Religion is meaningful pablum?
Religion is meaningful. Whether it's pablum is the subject of much debate.
While there are plenty of detractors who will share their opinions offline, there’s little doubt that the bulk of the detractors plaguing the church are explaining their views online, which is why this has become a problem now for a church that used to act like it could exert total control over believers’ access to information. One of the church historians, Steven Snow, openly cited the internet as the source of the criticisms. “There is so much out there on the Internet ,” he told the New York Times, “that we felt we owed our members a safe place where they could go to get reliable, faith-promoting information that was true about some of these more difficult aspects of our history.”
faith-promoting information.
Basically they learned to use the same techniques as anti-religion people do.
fallacies for everyone?
No, I was thinking that they're learning to use blogs, Twitter, Facebook, etc.
yes. more sources for their desired information. just like everyone.
The Internet IS my religion. http://pandawhale.com/post/104/the-internet-is-my-religion
Geege, if you think that an affirmative message of respect, moral guidance, honesty, and forgiveness is morally equivalent to culture of soullessness and rootlessness that is tolerated in today's school and youth, then, my dear, you are part of the problem.
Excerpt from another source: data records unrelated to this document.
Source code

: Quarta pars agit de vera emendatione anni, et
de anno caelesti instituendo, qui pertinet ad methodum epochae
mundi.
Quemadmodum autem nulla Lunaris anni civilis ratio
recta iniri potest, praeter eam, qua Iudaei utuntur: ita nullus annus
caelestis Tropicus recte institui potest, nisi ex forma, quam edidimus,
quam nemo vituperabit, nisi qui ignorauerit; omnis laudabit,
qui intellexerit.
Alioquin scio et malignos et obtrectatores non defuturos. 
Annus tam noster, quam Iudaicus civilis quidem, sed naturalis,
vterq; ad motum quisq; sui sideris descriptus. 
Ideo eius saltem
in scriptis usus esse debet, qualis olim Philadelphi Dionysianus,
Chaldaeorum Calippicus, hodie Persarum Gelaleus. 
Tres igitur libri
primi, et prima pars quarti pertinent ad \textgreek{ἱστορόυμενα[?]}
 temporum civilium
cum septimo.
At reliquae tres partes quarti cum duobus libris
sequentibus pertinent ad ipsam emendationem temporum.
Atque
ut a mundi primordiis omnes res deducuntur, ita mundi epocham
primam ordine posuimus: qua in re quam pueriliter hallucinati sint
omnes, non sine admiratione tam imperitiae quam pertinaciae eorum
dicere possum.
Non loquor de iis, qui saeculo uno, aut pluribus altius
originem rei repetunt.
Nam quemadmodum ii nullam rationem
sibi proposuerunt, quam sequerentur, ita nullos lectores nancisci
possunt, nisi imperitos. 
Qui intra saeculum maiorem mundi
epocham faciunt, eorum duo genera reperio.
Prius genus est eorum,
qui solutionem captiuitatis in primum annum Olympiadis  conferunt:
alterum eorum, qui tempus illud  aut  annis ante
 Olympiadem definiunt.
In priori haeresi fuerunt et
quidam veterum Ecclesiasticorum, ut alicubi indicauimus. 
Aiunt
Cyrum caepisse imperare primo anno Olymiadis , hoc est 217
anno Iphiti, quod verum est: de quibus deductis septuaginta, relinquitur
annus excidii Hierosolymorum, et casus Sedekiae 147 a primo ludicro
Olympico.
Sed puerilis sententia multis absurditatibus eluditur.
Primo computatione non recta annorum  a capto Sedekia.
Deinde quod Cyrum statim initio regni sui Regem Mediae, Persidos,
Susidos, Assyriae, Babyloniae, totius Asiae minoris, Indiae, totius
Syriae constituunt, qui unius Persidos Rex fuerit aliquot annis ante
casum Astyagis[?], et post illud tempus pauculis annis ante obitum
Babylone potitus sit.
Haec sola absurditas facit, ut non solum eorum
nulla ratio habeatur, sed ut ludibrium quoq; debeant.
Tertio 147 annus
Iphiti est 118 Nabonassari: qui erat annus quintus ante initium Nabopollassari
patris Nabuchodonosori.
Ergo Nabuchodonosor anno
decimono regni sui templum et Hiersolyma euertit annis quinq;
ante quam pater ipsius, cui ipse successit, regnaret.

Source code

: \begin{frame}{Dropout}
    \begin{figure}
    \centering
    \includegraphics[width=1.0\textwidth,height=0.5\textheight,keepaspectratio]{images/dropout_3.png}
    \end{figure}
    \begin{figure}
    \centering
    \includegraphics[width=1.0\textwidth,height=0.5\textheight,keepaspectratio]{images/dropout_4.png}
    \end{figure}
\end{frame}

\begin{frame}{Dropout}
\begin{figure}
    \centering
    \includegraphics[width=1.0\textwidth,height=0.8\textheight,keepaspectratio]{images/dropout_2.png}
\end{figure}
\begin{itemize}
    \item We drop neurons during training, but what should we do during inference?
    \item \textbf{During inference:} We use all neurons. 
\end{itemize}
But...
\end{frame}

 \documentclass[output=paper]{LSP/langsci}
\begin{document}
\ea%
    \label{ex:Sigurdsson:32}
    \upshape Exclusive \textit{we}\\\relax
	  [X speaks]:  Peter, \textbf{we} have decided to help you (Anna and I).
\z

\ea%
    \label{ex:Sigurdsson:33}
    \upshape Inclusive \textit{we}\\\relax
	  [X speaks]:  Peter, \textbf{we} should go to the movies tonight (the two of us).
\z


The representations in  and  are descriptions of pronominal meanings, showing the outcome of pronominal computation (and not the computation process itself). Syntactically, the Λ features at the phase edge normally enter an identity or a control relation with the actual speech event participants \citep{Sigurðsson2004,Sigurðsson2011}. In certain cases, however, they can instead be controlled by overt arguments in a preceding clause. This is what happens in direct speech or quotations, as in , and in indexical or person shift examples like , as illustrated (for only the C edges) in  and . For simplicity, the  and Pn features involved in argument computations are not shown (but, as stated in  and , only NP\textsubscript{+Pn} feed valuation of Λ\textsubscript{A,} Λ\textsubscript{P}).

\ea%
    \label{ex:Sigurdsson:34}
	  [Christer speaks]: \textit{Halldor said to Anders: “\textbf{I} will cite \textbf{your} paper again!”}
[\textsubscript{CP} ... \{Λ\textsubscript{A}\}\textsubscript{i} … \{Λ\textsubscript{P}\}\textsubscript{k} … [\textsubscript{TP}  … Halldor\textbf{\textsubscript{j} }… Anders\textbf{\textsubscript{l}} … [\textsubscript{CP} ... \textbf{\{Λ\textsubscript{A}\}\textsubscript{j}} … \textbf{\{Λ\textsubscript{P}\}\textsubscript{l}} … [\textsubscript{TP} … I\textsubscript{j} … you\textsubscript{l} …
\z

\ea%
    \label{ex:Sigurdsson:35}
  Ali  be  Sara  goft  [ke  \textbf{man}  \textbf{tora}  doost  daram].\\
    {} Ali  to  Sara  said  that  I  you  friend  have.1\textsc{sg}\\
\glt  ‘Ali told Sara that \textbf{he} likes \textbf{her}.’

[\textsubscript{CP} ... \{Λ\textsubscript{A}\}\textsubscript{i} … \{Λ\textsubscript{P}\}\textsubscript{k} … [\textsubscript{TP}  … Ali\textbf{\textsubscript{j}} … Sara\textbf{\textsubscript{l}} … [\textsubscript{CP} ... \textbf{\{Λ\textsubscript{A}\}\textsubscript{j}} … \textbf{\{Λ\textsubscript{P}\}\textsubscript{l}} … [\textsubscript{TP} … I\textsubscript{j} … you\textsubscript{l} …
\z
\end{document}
All you have to do is scan the recent school headlines for cheating, bullying, cybersexting, hazing, molestation, suicide, drug abuse, and yes, even murder. Maybe we have vastly different definitions of "pablum", but those aren't the same things.
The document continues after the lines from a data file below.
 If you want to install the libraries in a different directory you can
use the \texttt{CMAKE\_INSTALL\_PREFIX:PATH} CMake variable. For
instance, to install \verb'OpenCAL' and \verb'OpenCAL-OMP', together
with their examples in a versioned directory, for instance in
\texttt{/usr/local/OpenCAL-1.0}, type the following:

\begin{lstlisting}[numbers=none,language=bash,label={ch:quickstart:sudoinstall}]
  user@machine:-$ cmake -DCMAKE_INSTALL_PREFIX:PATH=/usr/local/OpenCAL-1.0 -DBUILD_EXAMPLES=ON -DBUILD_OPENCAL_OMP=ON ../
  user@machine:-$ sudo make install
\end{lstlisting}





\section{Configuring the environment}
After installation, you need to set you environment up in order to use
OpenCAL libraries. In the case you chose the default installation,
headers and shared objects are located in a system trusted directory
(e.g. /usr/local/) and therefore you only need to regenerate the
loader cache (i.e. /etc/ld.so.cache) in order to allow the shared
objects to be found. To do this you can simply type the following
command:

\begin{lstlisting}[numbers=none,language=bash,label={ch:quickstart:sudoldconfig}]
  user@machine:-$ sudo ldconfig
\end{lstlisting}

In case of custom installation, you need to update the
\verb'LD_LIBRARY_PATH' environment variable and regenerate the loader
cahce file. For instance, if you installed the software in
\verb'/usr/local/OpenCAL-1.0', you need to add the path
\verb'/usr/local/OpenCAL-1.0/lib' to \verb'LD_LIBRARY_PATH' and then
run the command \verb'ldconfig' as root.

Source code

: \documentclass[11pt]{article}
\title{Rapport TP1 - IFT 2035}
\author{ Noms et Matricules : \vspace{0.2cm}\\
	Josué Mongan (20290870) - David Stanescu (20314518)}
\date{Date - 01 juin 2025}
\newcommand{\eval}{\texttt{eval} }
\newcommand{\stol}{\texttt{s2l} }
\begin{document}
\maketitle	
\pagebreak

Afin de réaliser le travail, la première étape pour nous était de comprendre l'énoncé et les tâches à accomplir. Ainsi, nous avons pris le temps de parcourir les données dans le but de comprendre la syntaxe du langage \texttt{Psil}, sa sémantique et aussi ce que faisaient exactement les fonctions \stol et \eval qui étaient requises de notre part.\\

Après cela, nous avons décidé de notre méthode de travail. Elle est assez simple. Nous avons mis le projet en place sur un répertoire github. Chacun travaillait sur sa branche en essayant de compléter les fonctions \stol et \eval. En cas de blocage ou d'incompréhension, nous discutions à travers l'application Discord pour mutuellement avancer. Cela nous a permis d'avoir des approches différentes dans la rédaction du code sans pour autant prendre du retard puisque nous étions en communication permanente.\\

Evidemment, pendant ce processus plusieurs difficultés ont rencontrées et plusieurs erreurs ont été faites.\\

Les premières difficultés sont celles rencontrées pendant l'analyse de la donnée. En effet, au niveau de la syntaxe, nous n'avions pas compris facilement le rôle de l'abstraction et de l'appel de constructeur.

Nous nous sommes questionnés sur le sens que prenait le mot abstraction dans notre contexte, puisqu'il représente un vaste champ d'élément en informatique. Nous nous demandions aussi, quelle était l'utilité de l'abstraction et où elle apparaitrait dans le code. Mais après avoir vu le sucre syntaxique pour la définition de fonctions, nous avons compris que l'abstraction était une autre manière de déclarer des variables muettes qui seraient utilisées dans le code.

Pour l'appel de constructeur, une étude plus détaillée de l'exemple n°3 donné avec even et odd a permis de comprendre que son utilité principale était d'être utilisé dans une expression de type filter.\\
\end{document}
I think (organized) religion is neither the problem nor the solution, but proclaiming religion is under attack is a contrivance.
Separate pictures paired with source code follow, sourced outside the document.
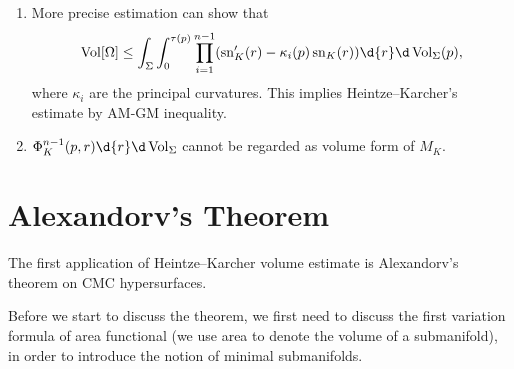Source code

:\begin{rem}
    \begin{enumerate}[(1)]
        \item More precise estimation can show that
        \[\Vol[\Omega]\leq\int_\Sigma\int_0^{\tau(p)}\prod_{i=1}^{n-1}(\sn'_K(r)-\kappa_i(p)\sn_K(r))\d{r}\d\Vol_\Sigma(p),\]
        where $\kappa_i$ are the principal curvatures.
        This implies Heintze--Karcher's estimate by AM-GM inequality.
        \item $\Phi_K^{n-1}(p,r)\d{r}\d\Vol_\Sigma$ cannot be regarded as volume form of $M_K$.
    \end{enumerate}
\end{rem}

\section{Alexandorv's Theorem}

The first application of Heintze--Karcher volume estimate is Alexandorv's theorem on CMC hypersurfaces.

Before we start to discuss the theorem, we first need to discuss the first variation formula of area functional (we use area to denote the volume of a submanifold), in order to introduce the notion of minimal submanifolds.

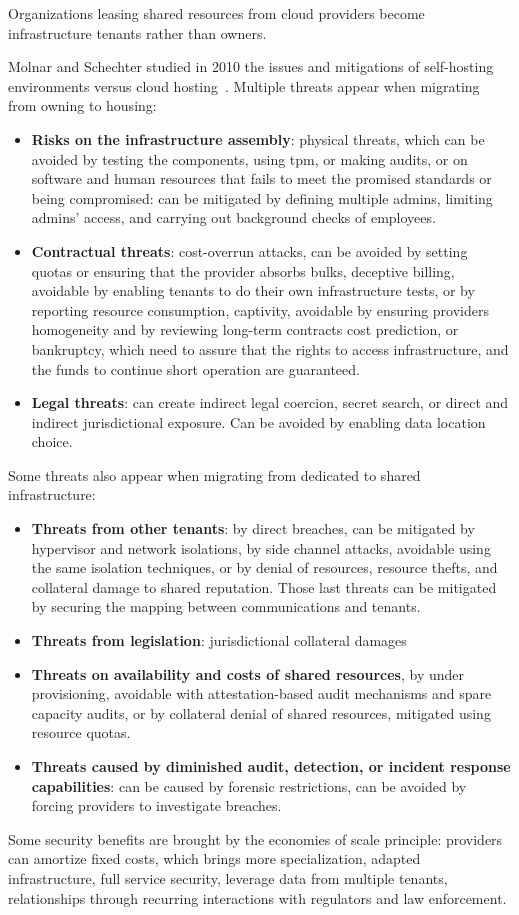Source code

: Organizations leasing shared resources from cloud providers become infrastructure tenants rather than owners.

Molnar and Schechter studied in 2010 the issues and mitigations of self-hosting environments versus \gls{cloud} hosting~\cite{molnar_self_2010}. Multiple threats appear when migrating from owning to housing:
\begin{itemize}
	\item \textbf{Risks on the infrastructure assembly}: physical threats, which can be avoided by testing the components, using \gls{tpm}, or making audits, or on software and human resources that fails to meet the promised standards or being compromised: can be mitigated by defining multiple admins, limiting admins' access, and carrying out background checks of employees.
	\item \textbf{Contractual threats}: cost-overrun attacks, can be avoided by setting quotas or ensuring that the provider absorbs bulks, deceptive billing, avoidable by enabling tenants to do their own infrastructure tests, or by reporting resource consumption, captivity, avoidable by ensuring providers homogeneity and by reviewing long-term contracts cost prediction, or bankruptcy, which need to assure that the rights to access infrastructure, and the funds to continue short operation are guaranteed.
	\item \textbf{Legal threats}: can create indirect legal coercion, secret search, or direct and indirect jurisdictional exposure. Can be avoided by enabling data location choice.
\end{itemize} %
Some threats also appear when migrating from dedicated to shared infrastructure: 
\begin{itemize}
	\item \textbf{Threats from other tenants}: by direct breaches, can be mitigated by hypervisor and network isolations, by side channel attacks, avoidable using the same isolation techniques, or by denial of resources, resource thefts, and collateral damage to shared reputation. Those last threats can be mitigated by securing the mapping between communications and tenants.
	\item \textbf{Threats from legislation}: jurisdictional collateral damages
	\item \textbf{Threats on availability and costs of shared resources}, by under provisioning, avoidable with attestation-based audit mechanisms and spare capacity audits, or by collateral denial of shared resources, mitigated using resource quotas.
	\item \textbf{Threats caused by diminished audit, detection, or incident response capabilities}: can be caused by forensic restrictions, can be avoided by forcing providers to investigate breaches.
\end{itemize} %
Some security benefits are brought by the economies of scale principle: providers can amortize fixed costs, which brings more specialization, adapted infrastructure, full service security, leverage data from multiple tenants, relationships through recurring interactions with regulators and law enforcement. %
http://www.foxnews.com/opinion/2014/09/04/are-prepared-for-war-on-religious-liberty/
http://www.theatlantic.com/politics/archive/2014/05/the-myth-of-a-war-on-religion/371438/
All schools should teach a baseline of civics, respect, life philosophy, naturally derived morals and ethics, the legal system, and psychology and sociology, directly or indirectly. In the US, technically they do, but perhaps not always effectively. They should also be taught by their parents. Enlightened students should be teaching each other, acting against bullies for instance. I didn't just teach my daughter not to bully, but to prevent anyone else from bullying. And I believe she did that, being tougher than most other kids. It only took a couple discussions. While some inner city schools seem hopeless, some of them have been saved by good principals and teachers. Most other schools, even public schools, function well overall. In many cases, a lot of the things that are taught explicitly in religious settings are instead learned through natural interaction with others in the rapid emotional exchange in the wilds of junior high and HS. While perhaps suffering from incomplete coverage, learning this way can be better: learning through experience is generally a more thorough lesson. What we do with teenagers isn't quite right, but having more constraints and training wheels seems worse. Comfortable parents vs. fully developed teenagers perhaps.
Schools and groups of students aren't failing because they don't have religion. They fail because they aren't learning the right lessons at the right time. Those key lessons don't require religion. They can be taught either way.
Catholic schools work fairly well it seems, at least on a number of measures. Presumably Jewish schools do well too. I'm much less certain about most other approaches. I would expect students of religious schools to have taken fewer risks, probably had less EQ building experience, and to be well-steeped in their religion. I can see the allure of that for people of a certain viewpoint, and it is likely to prevent disaster for some students. But I would never have chosen it for myself or my children.
"They fail because they aren't learning the right lessons at the right time. Those key lessons don't require religion." Well said.